THE TASK:
Going line by line through the entries below, count those that contain "whether". Give the number by itself.

AVAILABLE RECORDS Block Start

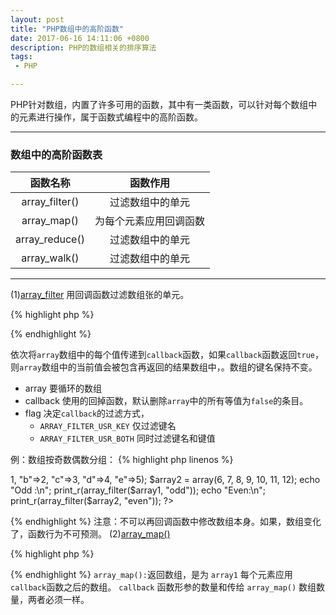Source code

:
 ```yaml
---
layout: post
title: "PHP数组中的高阶函数"
date: 2017-06-16 14:11:06 +0800
description: PHP的数组相关的排序算法
tags: 
 - PHP

---
```

PHP针对数组，内置了许多可用的函数，其中有一类函数，可以针对每个数组中的元素进行操作，属于函数式编程中的高阶函数。

***
### 数组中的高阶函数表

 | 函数名称       | 函数作用      |
 |:-----------------:|:--------------:|
 | array_filter()       | 过滤数组中的单元      |
 | array_map()       | 为每个元素应用回调函数      |
 | array_reduce()       | 过滤数组中的单元      |
 | array_walk()       | 过滤数组中的单元      |

***

(1)[array_filter](http://us1.php.net/manual/zh/function.array-filter.php)
  用回调函数过滤数组张的单元。
  
{% highlight php %}
<?php
array array_filter ( array $array [, callable $callback [, int $flag = 0 ]] )
?>
{% endhighlight %}

   依次将`array`数组中的每个值传递到`callback`函数，如果`callback`函数返回`true`，则`array`数组中的当前值会被包含再返回的结果数组中，。数组的键名保持不变。
   - array 要循环的数组
   - callback 使用的回掉函数，默认删除`array`中的所有等值为`false`的条目。
   - flag 决定`callback`的过滤方式，
     - `ARRAY_FILTER_USR_KEY` 仅过滤键名
     - `ARRAY_FILTER_USR_BOTH` 同时过滤键名和键值
 
 例：数组按奇数偶数分组：
  {% highlight php linenos %}
<?php
function odd($var)
{
    // returns whether the input integer is odd
    return($var & 1);
}

function even($var)
{
    // returns whether the input integer is even
    return(!($var & 1));
}

$array1 = array("a"=>1, "b"=>2, "c"=>3, "d"=>4, "e"=>5);
$array2 = array(6, 7, 8, 9, 10, 11, 12);

echo "Odd :\n";
print_r(array_filter($array1, "odd"));
echo "Even:\n";
print_r(array_filter($array2, "even"));
?>
{% endhighlight %}
注意：不可以再回调函数中修改数组本身。如果，数组变化了，函数行为不可预测。
(2)[array_map()](http://us1.php.net/manual/zh/function.array-map.php)

{% highlight php %}
<?php
array array_map ( callable $callback , array $array1 [, array $... ] )
?>
{% endhighlight %}
`array_map():`返回数组，是为 `array1` 每个元素应用 `callback`函数之后的数组。 `callback` 函数形参的数量和传给 `array_map()` 数组数量，两者必须一样。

AVAILABLE RECORDS Block End

REPLY:
2